(Rendered images with source text)
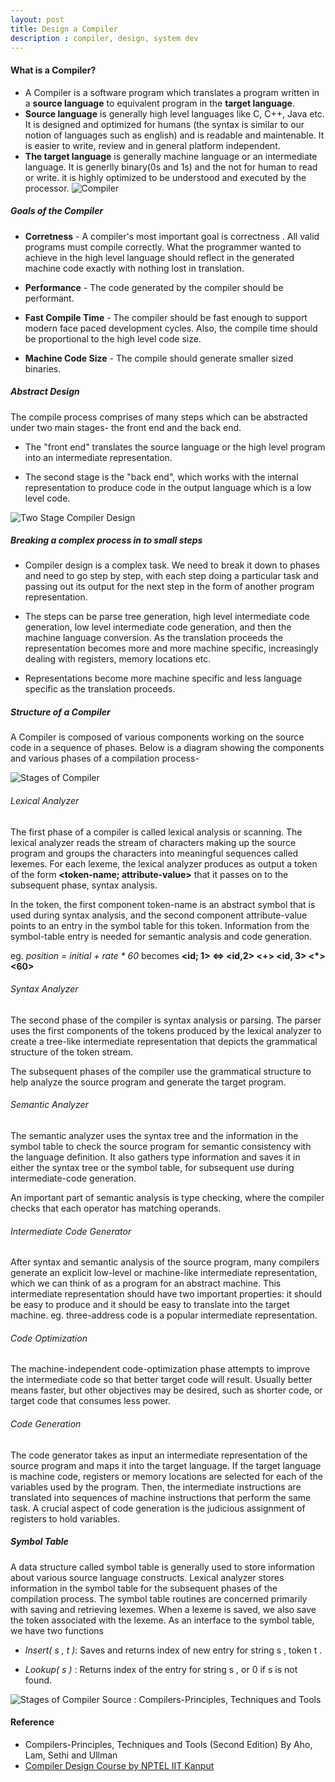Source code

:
 ```yaml
---
layout: post
title: Design a Compiler
description : compiler, design, system dev
---
```


#### What is a Compiler?
* A Compiler is a software program which translates a program written in a **source language** to equivalent program in the  **target language**.
* **Source language** is generally high level languages like C, C++, Java etc. It is designed and optimized for humans (the syntax is similar to our notion of languages such as english) and is readable and maintenable. It is easier to write, review and in general platform independent.
* **The target language**  is generally machine language or an intermediate language. It is generlly binary(0s and 1s) and the not 
for human to read or write. it is highly optimized to be understood  and executed by the processor.
![Compiler](/images/compiler.png "Compiler")


##### Goals of the Compiler
* **Corretness** - A compiler's most important goal is correctness . All valid programs must compile correctly. What the programmer wanted to achieve in the high level language should reflect in the generated machine code exactly with nothing lost in translation. 

* **Performance** - The code generated by the compiler should be performant.

* **Fast Compile Time** - The compiler should be fast enough to support modern face paced development cycles. Also, the compile time should be proportional to the high level code size.

* **Machine Code Size** - The compile should generate smaller sized binaries.

##### Abstract Design
The compile process comprises of many steps which can be abstracted under two main stages- the front end and the back end.
* The "front end" translates the source language or the high level program into an intermediate representation. 

* The second stage is the "back end", which works with the internal representation to produce code in the output language which is a low level code. 

![Two Stage Compiler Design](/images/two_stage.png "Two Stage Compiler Design")

##### Breaking a complex process in to small steps

* Compiler design is a complex task. We need to break it down to phases and need to go step by step, with each step doing a particular task and passing out its output for the next step in the form of another program representation. 

* The steps can be parse tree generation, high level intermediate code generation, low level intermediate code generation, and then the machine language conversion. As the translation proceeds the representation becomes more and more machine specific, increasingly dealing with registers, memory locations etc.

* Representations become more machine specific and less language specific as the translation proceeds.


##### Structure of a Compiler
A Compiler is composed of various components working on the source code in a sequence of phases. Below is a diagram showing the components and various phases of a compilation process-

![Stages of Compiler](/images/stages_compiler.png "Stages of Compiler")

###### Lexical Analyzer 
The first phase of a compiler is called lexical analysis or scanning. The lexical analyzer reads the stream of characters making up the source program and groups the characters into meaningful sequences called lexemes. For each lexeme, the lexical analyzer produces as output a token of the form **<token-name; attribute-value>** that it passes on to the subsequent phase, syntax analysis. 

In the token, the first component token-name is an abstract symbol that is used during syntax analysis, and the second component attribute-value points to an entry in the symbol table for this token. Information from the symbol-table entry is needed for semantic analysis and code generation.

 eg. *position = initial + rate * 60* becomes **<id; 1> <=> <id,2> <+> <id, 3> <*> <60>**
 
###### Syntax Analyzer
The second phase of the compiler is syntax analysis or parsing. The parser uses the first components of the tokens produced by the lexical analyzer to create a tree-like intermediate representation that depicts the grammatical structure of the token stream.

The subsequent phases of the compiler use the grammatical structure to help analyze the source program and generate the target program.
 
###### Semantic Analyzer
The semantic analyzer uses the syntax tree and the information in the symbol table to check the source program for semantic consistency with the language definition. It also gathers type information and saves it in either the syntax tree or the symbol table, for subsequent use during intermediate-code generation.

An important part of semantic analysis is type checking, where the compiler checks that each operator has matching operands. 
 
###### Intermediate Code Generator
After syntax and semantic analysis of the source program, many compilers generate an explicit low-level or machine-like intermediate representation, which we can think of as a program for an abstract machine. This intermediate representation should have two important properties: it should be easy to produce and it should be easy to translate into the target machine.
eg. three-address code is a popular intermediate representation.

###### Code Optimization
The machine-independent code-optimization phase attempts to improve the intermediate code so that better target code will result. Usually better means faster, but other objectives may be desired, such as shorter code, or target code that consumes less power.

###### Code Generation
The code generator takes as input an intermediate representation of the source program and maps it into the target language. If the target language is machine code, registers or memory locations are selected for each of the variables used by the program. Then, the intermediate instructions are translated into sequences of machine instructions that perform the same task. A crucial aspect of code generation is the judicious assignment of registers to hold variables.

##### Symbol Table
A data structure called symbol table is generally used to store information about various source language constructs. Lexical analyzer stores information in the symbol table for the subsequent phases of the compilation process. The symbol table routines are concerned primarily with saving and retrieving lexemes. When a lexeme is saved, we also save the token associated with the lexeme. As an interface to the symbol table, we have two functions

* *Insert( s , t )*: Saves and returns index of new entry for string s , token t .

* *Lookup( s )* : Returns index of the entry for string s , or 0 if s is not found.

![Stages of Compiler](/images/stages_compiler_1.png "Stages of 'compiler")
Source : Compilers-Principles, Techniques and Tools

#### Reference
* Compilers-Principles, Techniques and Tools (Second Edition) By Aho, Lam, Sethi and Ullman
* [Compiler Design Course by NPTEL IIT Kanput](https://nptel.ac.in/content/storage2/courses/106104072/ui/TOC.htm)
 
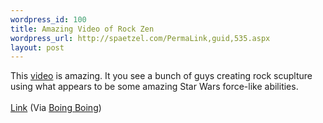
 ```yaml
--- 
wordpress_id: 100
title: Amazing Video of Rock Zen
wordpress_url: http://spaetzel.com/PermaLink,guid,535.aspx
layout: post
---
```

This <a href="http://www.ifilm.com/ifilmdetail/2677576">video</a> is amazing. It you
        see a bunch of guys creating rock scuplture using what appears to be some amazing
        Star Wars force-like abilities.<br />
        <br />
        <a href="http://www.ifilm.com/ifilmdetail/2677576">Link</a> (Via <a href="http://www.boingboing.net/2005/08/10/amazing_rock_balanci.html">Boing
        Boing</a>)<img width="0" height="0" src="http://spaetzel.com/aggbug.ashx?id=535" />
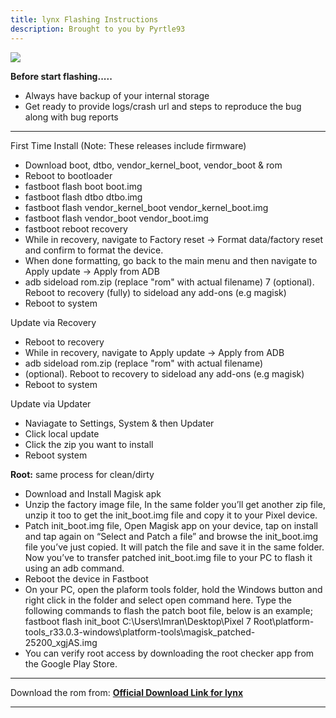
 ```yaml
---
title: lynx Flashing Instructions
description: Brought to you by Pyrtle93
---
```


<a href="#"><img align="center" img src="/assets/installation.png" /></a>

**Before start flashing.....**

- Always have backup of your internal storage
- Get ready to provide logs/crash url and steps to reproduce the bug along with bug reports

----

First Time Install
(Note: These releases include firmware)
- Download boot, dtbo, vendor_kernel_boot, vendor_boot & rom
- Reboot to bootloader
- fastboot flash boot boot.img
- fastboot flash dtbo dtbo.img
- fastboot flash vendor_kernel_boot vendor_kernel_boot.img
- fastboot flash vendor_boot vendor_boot.img
- fastboot reboot recovery
- While in recovery, navigate to Factory reset -> Format data/factory reset and confirm to format the device.
- When done formatting, go back to the main menu and then navigate to Apply update -> Apply from ADB
- adb sideload rom.zip (replace "rom" with actual filename)
7 (optional). Reboot to recovery (fully) to sideload any add-ons (e.g magisk)
- Reboot to system

Update via Recovery
- Reboot to recovery
- While in recovery, navigate to Apply update -> Apply from ADB
- adb sideload rom.zip (replace "rom" with actual filename)
- (optional). Reboot to recovery to sideload any add-ons (e.g magisk)
- Reboot to system 

Update via Updater
- Naviagate to Settings, System & then Updater
- Click local update
- Click the zip you want to install
- Reboot system

**Root:** same process for clean/dirty
- Download and Install Magisk apk
- Unzip the factory image file, In the same folder you’ll get another zip file, unzip it too to get the init_boot.img file and copy it to your Pixel device.
- Patch init_boot.img file, Open Magisk app on your device, tap on install and tap again on “Select and Patch a file” and browse the init_boot.img file you’ve just copied. It will patch the file and save it in the same folder. Now you’ve to transfer patched init_boot.img file to your PC to flash it using an adb command.
- Reboot the device in Fastboot
- On your PC, open the plaform tools folder, hold the Windows button and right click in the folder and select open command here. Type the following commands to flash the patch boot file, below is an example; fastboot flash init_boot C:\Users\Imran\Desktop\Pixel 7 Root\platform-tools_r33.0.3-windows\platform-tools\magisk_patched-25200_xgjAS.img
- You can verify root access by downloading the root checker app from the Google Play Store.


----
Download the rom from: [**Official Download Link for lynx**](https://sourceforge.net/projects/projectmatrixx/files/Android-14/lynx/)

----

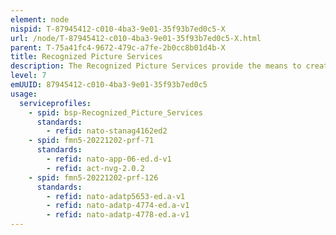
```yaml
---
element: node
nispid: T-87945412-c010-4ba3-9e01-35f93b7ed0c5-X
url: /node/T-87945412-c010-4ba3-9e01-35f93b7ed0c5-X.html
parent: T-75a41fc4-9672-479c-a7fe-2b0cc8b01d4b-X
title: Recognized Picture Services
description: The Recognized Picture Services provide the means to create, manage and disseminate Recognized Pictures required by the Commander to monitor and plan operations, enabling situational awareness and supporting decision making. The Recognized Picture Services support the generation of a de-conflicted and agreed picture through the collection, aggregation, correlation and fusion of information from multiple sources.
level: 7
emUUID: 87945412-c010-4ba3-9e01-35f93b7ed0c5
usage:
  serviceprofiles:
    - spid: bsp-Recognized_Picture_Services
      standards:
        - refid: nato-stanag4162ed2
    - spid: fmn5-20221202-prf-71
      standards:
        - refid: nato-app-06-ed.d-v1
        - refid: act-nvg-2.0.2
    - spid: fmn5-20221202-prf-126
      standards:
        - refid: nato-adatp5653-ed.a-v1
        - refid: nato-adatp-4774-ed.a-v1
        - refid: nato-adatp-4778-ed.a-v1
---
```

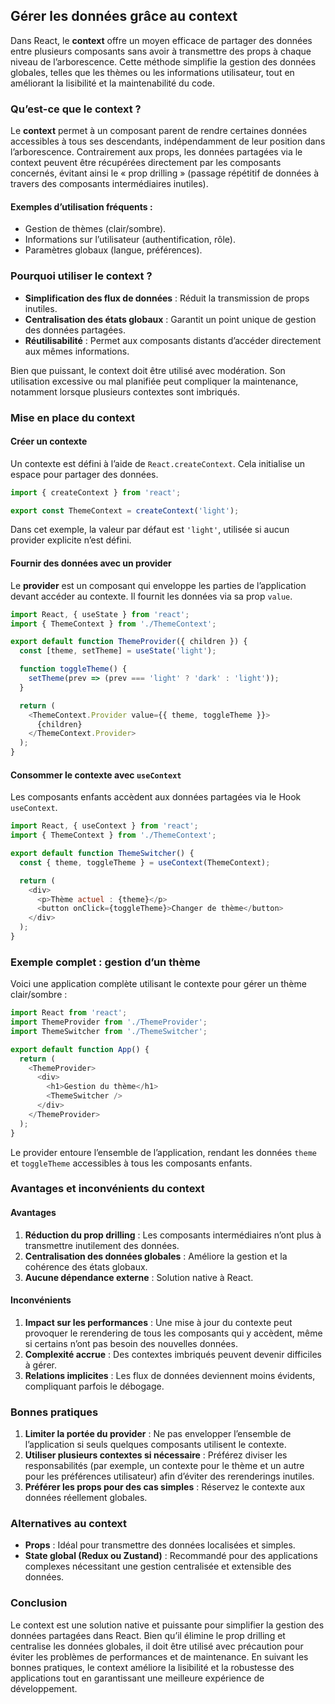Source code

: ## Gérer les données grâce au context

Dans React, le **context** offre un moyen efficace de partager des données entre plusieurs composants sans avoir à transmettre des props à chaque niveau de l’arborescence. Cette méthode simplifie la gestion des données globales, telles que les thèmes ou les informations utilisateur, tout en améliorant la lisibilité et la maintenabilité du code.

### Qu’est-ce que le context ?

Le **context** permet à un composant parent de rendre certaines données accessibles à tous ses descendants, indépendamment de leur position dans l’arborescence. Contrairement aux props, les données partagées via le context peuvent être récupérées directement par les composants concernés, évitant ainsi le « prop drilling » (passage répétitif de données à travers des composants intermédiaires inutiles).

#### Exemples d’utilisation fréquents :
- Gestion de thèmes (clair/sombre).
- Informations sur l’utilisateur (authentification, rôle).
- Paramètres globaux (langue, préférences).

### Pourquoi utiliser le context ?

- **Simplification des flux de données** : Réduit la transmission de props inutiles.
- **Centralisation des états globaux** : Garantit un point unique de gestion des données partagées.
- **Réutilisabilité** : Permet aux composants distants d’accéder directement aux mêmes informations.

Bien que puissant, le context doit être utilisé avec modération. Son utilisation excessive ou mal planifiée peut compliquer la maintenance, notamment lorsque plusieurs contextes sont imbriqués.

### Mise en place du context

#### Créer un contexte

Un contexte est défini à l’aide de `React.createContext`. Cela initialise un espace pour partager des données.

```javascript
import { createContext } from 'react';

export const ThemeContext = createContext('light');
```

Dans cet exemple, la valeur par défaut est `'light'`, utilisée si aucun provider explicite n’est défini.

#### Fournir des données avec un provider

Le **provider** est un composant qui enveloppe les parties de l’application devant accéder au contexte. Il fournit les données via sa prop `value`.

```javascript
import React, { useState } from 'react';
import { ThemeContext } from './ThemeContext';

export default function ThemeProvider({ children }) {
  const [theme, setTheme] = useState('light');

  function toggleTheme() {
    setTheme(prev => (prev === 'light' ? 'dark' : 'light'));
  }

  return (
    <ThemeContext.Provider value={{ theme, toggleTheme }}>
      {children}
    </ThemeContext.Provider>
  );
}
```

#### Consommer le contexte avec `useContext`

Les composants enfants accèdent aux données partagées via le Hook `useContext`.

```javascript
import React, { useContext } from 'react';
import { ThemeContext } from './ThemeContext';

export default function ThemeSwitcher() {
  const { theme, toggleTheme } = useContext(ThemeContext);

  return (
    <div>
      <p>Thème actuel : {theme}</p>
      <button onClick={toggleTheme}>Changer de thème</button>
    </div>
  );
}
```

### Exemple complet : gestion d’un thème

Voici une application complète utilisant le contexte pour gérer un thème clair/sombre :

```javascript
import React from 'react';
import ThemeProvider from './ThemeProvider';
import ThemeSwitcher from './ThemeSwitcher';

export default function App() {
  return (
    <ThemeProvider>
      <div>
        <h1>Gestion du thème</h1>
        <ThemeSwitcher />
      </div>
    </ThemeProvider>
  );
}
```

Le provider entoure l’ensemble de l’application, rendant les données `theme` et `toggleTheme` accessibles à tous les composants enfants.

### Avantages et inconvénients du context

#### Avantages
1. **Réduction du prop drilling** : Les composants intermédiaires n’ont plus à transmettre inutilement des données.
2. **Centralisation des données globales** : Améliore la gestion et la cohérence des états globaux.
3. **Aucune dépendance externe** : Solution native à React.

#### Inconvénients
1. **Impact sur les performances** : Une mise à jour du contexte peut provoquer le rerendering de tous les composants qui y accèdent, même si certains n’ont pas besoin des nouvelles données.
2. **Complexité accrue** : Des contextes imbriqués peuvent devenir difficiles à gérer.
3. **Relations implicites** : Les flux de données deviennent moins évidents, compliquant parfois le débogage.

### Bonnes pratiques

1. **Limiter la portée du provider** : Ne pas envelopper l’ensemble de l’application si seuls quelques composants utilisent le contexte.
2. **Utiliser plusieurs contextes si nécessaire** : Préférez diviser les responsabilités (par exemple, un contexte pour le thème et un autre pour les préférences utilisateur) afin d’éviter des rerenderings inutiles.
3. **Préférer les props pour des cas simples** : Réservez le contexte aux données réellement globales.

### Alternatives au context

- **Props** : Idéal pour transmettre des données localisées et simples.
- **State global (Redux ou Zustand)** : Recommandé pour des applications complexes nécessitant une gestion centralisée et extensible des données.

### Conclusion

Le context est une solution native et puissante pour simplifier la gestion des données partagées dans React. Bien qu’il élimine le prop drilling et centralise les données globales, il doit être utilisé avec précaution pour éviter les problèmes de performances et de maintenance. En suivant les bonnes pratiques, le context améliore la lisibilité et la robustesse des applications tout en garantissant une meilleure expérience de développement.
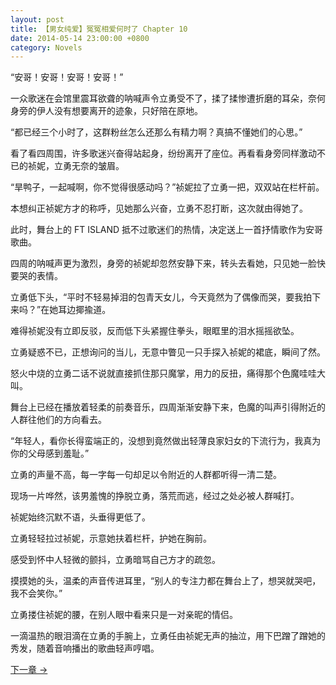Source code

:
 ```yaml
---
layout: post
title: 【男女纯爱】冤冤相爱何时了 Chapter 10
date: 2014-05-14 23:00:00 +0800
category: Novels
---
```

“安哥！安哥！安哥！安哥！”

一众歌迷在会馆里震耳欲聋的呐喊声令立勇受不了，揉了揉惨遭折磨的耳朵，奈何身旁的伊人没有想要离开的迹象，只好陪在原地。

“都已经三个小时了，这群粉丝怎么还那么有精力啊？真搞不懂她们的心思。”

看了看四周围，许多歌迷兴奋得站起身，纷纷离开了座位。再看看身旁同样激动不已的祯妮，立勇无奈的皱眉。

“旱鸭子，一起喊啊，你不觉得很感动吗？”祯妮拉了立勇一把，双双站在栏杆前。

本想纠正祯妮方才的称呼，见她那么兴奋，立勇不忍打断，这次就由得她了。

此时，舞台上的 FT ISLAND 抵不过歌迷们的热情，决定送上一首抒情歌作为安哥歌曲。

四周的呐喊声更为激烈，身旁的祯妮却忽然安静下来，转头去看她，只见她一脸快要哭的表情。

立勇低下头，“平时不轻易掉泪的包青天女儿，今天竟然为了偶像而哭，要我拍下来吗？”在她耳边揶揄道。

难得祯妮没有立即反驳，反而低下头紧握住拳头，眼眶里的泪水摇摇欲坠。

立勇疑惑不已，正想询问的当儿，无意中瞥见一只手探入祯妮的裙底，瞬间了然。

怒火中烧的立勇二话不说就直接抓住那只魔掌，用力的反扭，痛得那个色魔哇哇大叫。

舞台上已经在播放着轻柔的前奏音乐，四周渐渐安静下来，色魔的叫声引得附近的人群往他们的方向看去。

“年轻人，看你长得蛮端正的，没想到竟然做出轻薄良家妇女的下流行为，我真为你的父母感到羞耻。”

立勇的声量不高，每一字每一句却足以令附近的人群都听得一清二楚。

现场一片哗然，该男羞愧的挣脱立勇，落荒而逃，经过之处必被人群喊打。

祯妮始终沉默不语，头垂得更低了。

立勇轻轻拉过祯妮，示意她扶着栏杆，护她在胸前。

感受到怀中人轻微的颤抖，立勇暗骂自己方才的疏忽。

摸摸她的头，温柔的声音传进耳里，“别人的专注力都在舞台上了，想哭就哭吧，我不会笑你。”

立勇搂住祯妮的腰，在别人眼中看来只是一对亲昵的情侣。

一滴温热的眼泪滴在立勇的手腕上，立勇任由祯妮无声的抽泣，用下巴蹭了蹭她的秀发，随着音响播出的歌曲轻声哼唱。

[下一章 →](/novels/2014/05/15/the-sins-of-love-11.html)
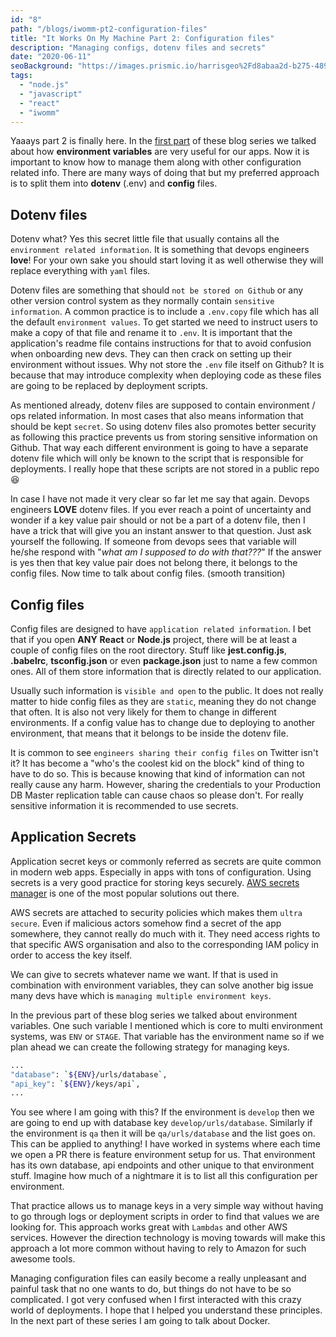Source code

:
 ```yaml
---
id: "8"
path: "/blogs/iwomm-pt2-configuration-files"
title: "It Works On My Machine Part 2: Configuration files"
description: "Managing configs, dotenv files and secrets"
date: "2020-06-11"
seoBackground: "https://images.prismic.io/harrisgeo%2Fd8abaa2d-b275-4896-a887-bd3263774172_me-snow.jpg?auto=compress,format"
tags:
  - "node.js"
  - "javascript"
  - "react"
  - "iwomm"
---
```


Yaaays part 2 is finally here. In the [first part](/blogs/iwomm-pt1-env-variables) of these blog series we talked about how **environment variables** are very useful for our apps. Now it is important to know how to manage them along with other configuration related info. There are many ways of doing that but my preferred approach is to split them into **dotenv** (.env) and **config** files.

## Dotenv files

Dotenv what? Yes this secret little file that usually contains all the `environment related information`. It is something that devops engineers **love**! For your own sake you should start loving it as well otherwise they will replace everything with `yaml` files.

Dotenv files are something that should `not be stored on Github` or any other version control system as they normally contain `sensitive information`. A common practice is to include a `.env.copy` file which has all the default `environment values`. To get started we need to instruct users to make a copy of that file and rename it to `.env`. It is important that the application's readme file contains instructions for that to avoid confusion when onboarding new devs. They can then crack on setting up their environment without issues. Why not store the `.env` file itself on Github? It is because that may introduce complexity when deploying code as these files are going to be replaced by deployment scripts.

As mentioned already, dotenv files are supposed to contain environment / ops related information. In most cases that also means information that should be kept `secret`. So using dotenv files also promotes better security as following this practice prevents us from storing sensitive information on Github. That way each different environment is going to have a separate dotenv file which will only be known to the script that is responsible for deployments. I really hope that these scripts are not stored in a public repo 😆

In case I have not made it very clear so far let me say that again. Devops engineers **LOVE** dotenv files. If you ever reach a point of uncertainty and wonder if a key value pair should or not be a part of a dotenv file, then I have a trick that will give you an instant answer to that question. Just ask yourself the following. If someone from devops sees that variable will he/she respond with "_what am I supposed to do with that???_" If the answer is yes then that key value pair does not belong there, it belongs to the config files. Now time to talk about config files. (smooth transition)

## Config files

Config files are designed to have `application related information`. I bet that if you open **ANY** **React** or **Node.js** project, there will be at least a couple of config files on the root directory. Stuff like **jest.config.js**, **.babelrc**, **tsconfig.json** or even **package.json** just to name a few common ones. All of them store information that is directly related to our application.

Usually such information is `visible and open` to the public. It does not really matter to hide config files as they are `static`, meaning they do not change that often. It is also not very likely for them to change in different environments. If a config value has to change due to deploying to another environment, that means that it belongs to be inside the dotenv file.

It is common to see `engineers sharing their config files` on Twitter isn't it? It has become a "who's the coolest kid on the block" kind of thing to have to do so. This is because knowing that kind of information can not really cause any harm. However, sharing the credentials to your Production DB Master replication table can cause chaos so please don't. For really sensitive information it is recommended to use secrets.

## Application Secrets

Application secret keys or commonly referred as secrets are quite common in modern web apps. Especially in apps with tons of configuration. Using secrets is a very good practice for storing keys securely. [AWS secrets manager](https://aws.amazon.com/secrets-manager/) is one of the most popular solutions out there.

AWS secrets are attached to security policies which makes them `ultra secure`. Even if malicious actors somehow find a secret of the app somewhere, they cannot really do much with it. They need access rights to that specific AWS organisation and also to the corresponding IAM policy in order to access the key itself.

We can give to secrets whatever name we want. If that is used in combination with environment variables, they can solve another big issue many devs have which is `managing multiple environment keys`.

In the previous part of these blog series we talked about environment variables. One such variable I mentioned which is core to multi environment systems, was `ENV` or `STAGE`. That variable has the environment name so if we plan ahead we can create the following strategy for managing keys.

```bash
...
"database": `${ENV}/urls/database`,
"api_key": `${ENV}/keys/api`,
...
```

You see where I am going with this? If the environment is `develop` then we are going to end up with database key `develop/urls/database`. Similarly if the environment is `qa` then it will be `qa/urls/database` and the list goes on. This can be applied to anything! I have worked in systems where each time we open a PR there is feature environment setup for us. That environment has its own database, api endpoints and other unique to that environment stuff. Imagine how much of a nightmare it is to list all this configuration per environment.

That practice allows us to manage keys in a very simple way without having to go through logs or deployment scripts in order to find that values we are looking for. This approach works great with `Lambdas` and other AWS services. However the direction technology is moving towards will make this approach a lot more common without having to rely to Amazon for such awesome tools.

Managing configuration files can easily become a really unpleasant and painful task that no one wants to do, but things do not have to be so complicated. I got very confused when I first interacted with this crazy world of deployments. I hope that I helped you understand these principles. In the next part of these series I am going to talk about Docker.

WHAT IS BEING ASKED:
Starting with the line above that holds "现场一片哗然，该男羞愧的挣脱立勇，落荒而逃，经过之处必被人群喊打。", restate each line word for word up to and including the line that holds "Dotenv what? Yes". Drop the pictures.

RESPONSE TO THIS EXERCISE:
现场一片哗然，该男羞愧的挣脱立勇，落荒而逃，经过之处必被人群喊打。

祯妮始终沉默不语，头垂得更低了。

立勇轻轻拉过祯妮，示意她扶着栏杆，护她在胸前。

感受到怀中人轻微的颤抖，立勇暗骂自己方才的疏忽。

摸摸她的头，温柔的声音传进耳里，“别人的专注力都在舞台上了，想哭就哭吧，我不会笑你。”

立勇搂住祯妮的腰，在别人眼中看来只是一对亲昵的情侣。

一滴温热的眼泪滴在立勇的手腕上，立勇任由祯妮无声的抽泣，用下巴蹭了蹭她的秀发，随着音响播出的歌曲轻声哼唱。

[下一章 →](/novels/2014/05/15/the-sins-of-love-11.html)
Source code

:
 ```yaml
---
id: "8"
path: "/blogs/iwomm-pt2-configuration-files"
title: "It Works On My Machine Part 2: Configuration files"
description: "Managing configs, dotenv files and secrets"
date: "2020-06-11"
seoBackground: "https://images.prismic.io/harrisgeo%2Fd8abaa2d-b275-4896-a887-bd3263774172_me-snow.jpg?auto=compress,format"
tags:
  - "node.js"
  - "javascript"
  - "react"
  - "iwomm"
---
```


Yaaays part 2 is finally here. In the [first part](/blogs/iwomm-pt1-env-variables) of these blog series we talked about how **environment variables** are very useful for our apps. Now it is important to know how to manage them along with other configuration related info. There are many ways of doing that but my preferred approach is to split them into **dotenv** (.env) and **config** files.

## Dotenv files

Dotenv what? Yes this secret little file that usually contains all the `environment related information`. It is something that devops engineers **love**! For your own sake you should start loving it as well otherwise they will replace everything with `yaml` files.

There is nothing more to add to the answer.